Ректор в присутствии мамы запросил папку с моим личным делом, заглянул внутрь и сказал маме, что с такой характеристикой ее сына не примут ни в одно высшее учебное заведение. То есть, как оказалось, кроме аттестата об окончании средней школы, безупречного в моем случае, в личном деле находилась тайная (для меня) политическая характеристика, выданная Союзом польской молодежи. В моем районе, на Варшавском Жолибоже, такие характеристики выставлял всем выпускникам школ крайне заядлый большевик, некий Яцек Куронь. Но о нем в другом месте.

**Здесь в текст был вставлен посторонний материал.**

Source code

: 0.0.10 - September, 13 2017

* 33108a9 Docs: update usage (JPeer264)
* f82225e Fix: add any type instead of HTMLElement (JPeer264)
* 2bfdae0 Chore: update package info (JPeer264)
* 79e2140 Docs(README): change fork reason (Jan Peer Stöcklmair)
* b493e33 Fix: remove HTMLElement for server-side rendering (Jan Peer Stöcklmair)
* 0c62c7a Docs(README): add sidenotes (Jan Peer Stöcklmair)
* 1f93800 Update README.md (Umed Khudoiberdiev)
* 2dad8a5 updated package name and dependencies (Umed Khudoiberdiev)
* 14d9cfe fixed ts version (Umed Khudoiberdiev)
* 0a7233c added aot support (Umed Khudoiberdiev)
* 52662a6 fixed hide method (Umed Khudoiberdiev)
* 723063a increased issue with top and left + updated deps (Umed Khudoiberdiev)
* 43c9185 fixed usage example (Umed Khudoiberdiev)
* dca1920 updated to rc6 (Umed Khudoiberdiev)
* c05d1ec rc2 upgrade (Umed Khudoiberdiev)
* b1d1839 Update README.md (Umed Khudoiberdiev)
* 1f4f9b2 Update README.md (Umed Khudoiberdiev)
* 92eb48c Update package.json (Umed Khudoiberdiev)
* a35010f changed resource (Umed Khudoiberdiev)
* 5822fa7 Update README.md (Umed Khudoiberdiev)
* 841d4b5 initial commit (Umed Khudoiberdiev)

Ректор сидел и какое-то время что-то вычислял (он был математиком) и вдруг у него разгладились на лбу морщины. «Разве что на русистику» -- сказал он, и таким вот образом благодаря Куроню, ректору Турскому и маме я стал русистом.

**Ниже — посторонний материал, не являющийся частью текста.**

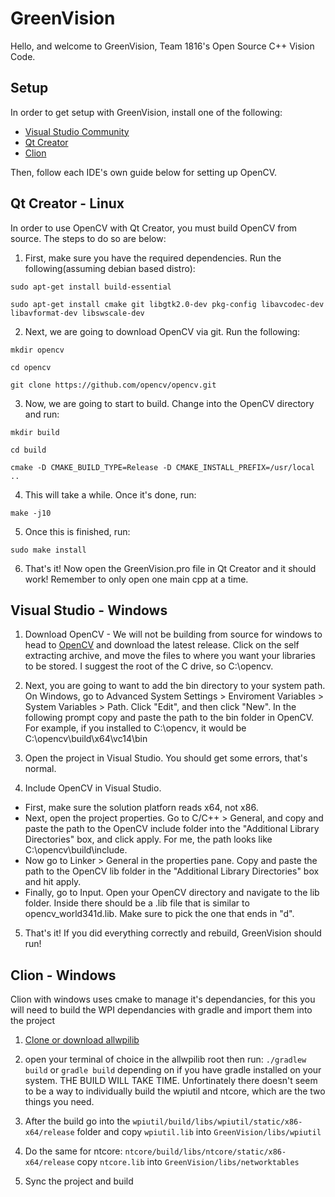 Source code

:# GreenVision
Hello, and welcome to GreenVision, Team 1816's Open Source C++ Vision Code. 

## Setup
In order to get setup with GreenVision, install one of the following:

* [Visual Studio Community](https://visualstudio.microsoft.com/thank-you-downloading-visual-studio/?sku=Community&rel=15)
* [Qt Creator](https://www.qt.io/download-qt-installer?hsCtaTracking=9f6a2170-a938-42df-a8e2-a9f0b1d6cdce%7C6cb0de4f-9bb5-4778-ab02-bfb62735f3e5)
* [Clion](https://www.jetbrains.com/clion/)

Then, follow each IDE's own guide below for setting up OpenCV.
## Qt Creator - Linux
In order to use OpenCV with Qt Creator, you must build OpenCV from source. The steps to do so are below:
1. First, make sure you have the required dependencies. Run the following(assuming debian based distro):

`sudo apt-get install build-essential`

`sudo apt-get install cmake git libgtk2.0-dev pkg-config libavcodec-dev libavformat-dev libswscale-dev`

2. Next, we are going to download OpenCV via git. Run the following:

`mkdir opencv`

`cd opencv`

`git clone https://github.com/opencv/opencv.git`

3. Now, we are going to start to build. Change into the OpenCV directory and run:

`mkdir build`

`cd build`

`cmake -D CMAKE_BUILD_TYPE=Release -D CMAKE_INSTALL_PREFIX=/usr/local ..`

4. This will take a while. Once it's done, run:

`make -j10`

5. Once this is finished, run:

`sudo make install`

6. That's it! Now open the GreenVision.pro file in Qt Creator and it should work! Remember to only open one main cpp at a time.

## Visual Studio - Windows

1. Download OpenCV - We will not be building from source for windows to head to [OpenCV](https://opencv.org/releases.html) and download the latest release. Click on the self extracting archive, and move the files to where you want your libraries to be stored. I suggest the root of the C drive, so C:\opencv.

2. Next, you are going to want to add the bin directory to your system path. On Windows, go to Advanced System Settings > Enviroment Variables > System Variables > Path. Click "Edit", and then click "New". In the following prompt copy and paste the path to the bin folder in OpenCV.  For example, if you installed to C:\opencv, it would be C:\opencv\build\x64\vc14\bin

3. Open the project in Visual Studio. You should get some errors, that's normal.

4. Include OpenCV in Visual Studio. 
* First, make sure the solution platforn reads x64, not x86. 
* Next, open the project properties. Go to C/C++ > General, and copy and paste the path to the OpenCV include folder into the "Additional Library Directories" box, and click apply. For me, the path looks like C:\opencv\build\include.
* Now go to Linker > General in the properties pane. Copy and paste the path to the OpenCV lib folder in the "Additional Library Directories" box and hit apply.
* Finally, go to Input. Open your OpenCV directory and navigate to the lib folder. Inside there should be a .lib file that is similar to opencv_world341d.lib. Make sure to pick the one that ends in "d".
5. That's it! If you did everything correctly and rebuild, GreenVision should run!

## Clion - Windows
Clion with windows uses cmake to manage it's dependancies, for this you will need to build the WPI dependancies with gradle and import them into the project

1. [Clone or download allwpilib](https://github.com/wpilibsuite/allwpilib)

2. open your terminal of choice in the allwpilib root then run: `./gradlew build` or `gradle build` depending on if you have gradle installed on your system. THE BUILD WILL TAKE TIME. Unfortinately there doesn't seem to be a way to individually build the wpiutil and ntcore, which are the two things you need.

3. After the build go into the `wpiutil/build/libs/wpiutil/static/x86-x64/release` folder and copy `wpiutil.lib` into `GreenVision/libs/wpiutil`

4. Do the same for ntcore: `ntcore/build/libs/ntcore/static/x86-x64/release` copy `ntcore.lib` into `GreenVision/libs/networktables`

5. Sync the project and build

Это был 1953 год, год смерти Сталина, но маме случалось давать отпор большевикам еще и раньше, сразу после их прихода. Однажды ночью нас разбудило громыхание прикладом в дверь. Не слишком понятно, что тут делать. Родители кое-как оделись, открывают – и в дом врывается разъяренный комиссар, как на картинке: с пистолетом в руке, в кожаной куртке, и орет: «Да мы вас всех в Сибирь укатаем!» А мама спокойно ему в ответ: «Тогда Сибирь станет нашей». Этот короткий диалог не имел серьезных последствий, может быть, комиссар не понял, что ему сказали, дело кончилось тем, что несколько большевиков проспали до утра у нас на полу.
Валентин Катаев
Валентин Катаев (1897—1986) был живой легендой советской литературы. Он писал сатирические повести, молодежные и соцреалистические романы («Время, вперед!»), но главной книгой его жизни стал роман «Белеет парус одинокий» (1936) – ностальгический рассказ о времени перед надвигавшейся революцией 1905 года в Одессе. Роман вошел в канон школьной литературы во всем Советском Союзе и странах социалистического лагеря.

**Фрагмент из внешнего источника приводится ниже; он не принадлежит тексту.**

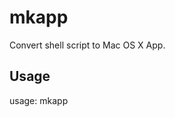 # mkapp

Convert shell script to Mac OS X App.

## Usage

usage: mkapp <script> <image>

args:
script: shell script ex: myapp.sh
image: 1024 x 1024 PNG image ex: icarus.png

## Example

`./mkapp sample/Icarus.sh sample/Icarus.png`
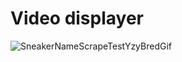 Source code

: <h1>Video displayer</h1>

![SneakerNameScrapeTestYzyBredGif](https://user-images.githubusercontent.com/60543061/103412274-e2ffc780-4ba6-11eb-9300-09a135669631.gif)
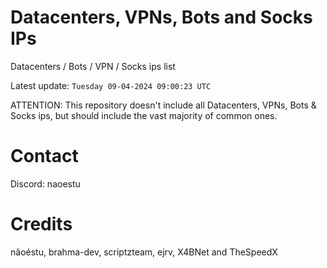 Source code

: # Datacenters, VPNs, Bots and Socks IPs
 
Datacenters / Bots / VPN / Socks ips list

Latest update: `Tuesday 09-04-2024 09:00:23 UTC` 

ATTENTION: This repository doesn't include all Datacenters, VPNs, Bots & Socks ips, 
but should include the vast majority of common ones.

# Contact
Discord: naoestu

# Credits
nãoéstu, brahma-dev, scriptzteam, ejrv, X4BNet and TheSpeedX
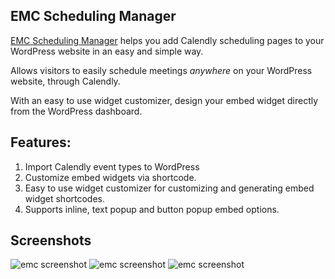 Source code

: ## EMC Scheduling Manager

[EMC Scheduling Manager](https://simpma.com/emc) helps you add Calendly scheduling pages to your WordPress website in an easy and simple way. 

Allows visitors to easily schedule meetings *anywhere* on your WordPress website, through Calendly.

With an easy to use widget customizer, design your embed widget directly from the WordPress dashboard.

## Features:

1. Import Calendly event types to WordPress
2. Customize embed widgets via shortcode.
3. Easy to use widget customizer for customizing and generating embed widget shortcodes.
4. Supports inline, text popup and button popup embed options.

## Screenshots

![emc screenshot](https://simpma.com/wp-content/uploads/2024/11/screenshot-4.png)
![emc screenshot](https://simpma.com/wp-content/uploads/2024/11/screenshot-8.png)
![emc screenshot](https://simpma.com/wp-content/uploads/2024/11/screenshot-6.png)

Такой писатель, если вел себя достаточно осторожно, жил себе поживал словно в золотой клетке. Члены Академии Наук (не знаю, касалось ли это также и писателей) имели так называемый «открытый счет» в банке, то есть могли брать оттуда столько денег, сколько хотели. Другое дело, что не слишком много было того, что с деньгами этими можно было сделать: квартиры им выделяло государство, дачи тоже, за границу путь закрыт, оставались еда да питье, ну и лишний какой-нибудь костюм. Катаев был единственным представителем этого класса, с которым я был лично знаком. Мой предшественник на посту руководителя редакции издательства «Искры», который знал всех еврейских писателей в Москве (а других тогда почти еще не было), пригласил к себе на обед Катаева, Агнешку Осецкую (в которую неоригинально был влюблен) и меня. Из многих катаевских рассказов я запомнил один – об охоте.
Однажды зимой Катаев выбрался поохотиться на зайцев. И вот бредет он по полю с двустволкой в руке наготове, как вдруг – дзинь, дзинь, дзинь – весело звенят колокольчики. Чуть стороной летят трое саней, в средних несомненно Сталин. Через то поле вела дорога в Кунцево, где находилась подмосковная дача Сталина. Писатель опустил двустволку дулами вниз и окаменел. Промчались мимо. Не застрелили. Катаев перевел дыхание и продолжил охоту. Прошло три часа, никого не подстрелил и решил возвращаться с пустыми руками. То есть лишь с двустволкой в руках. И тут опять дзинь, дзинь, дзинь. Катаев лихорадочно думает: второй раз, с двустволкой, по дороге на Кунцево. Даже алиби нет в облике заячьей тушки. Застрелят, как пить дать. Великий писатель бросает в снег двустволку, сдергивает с головы меховую шапку и сгибается в театральном глубоком поклоне.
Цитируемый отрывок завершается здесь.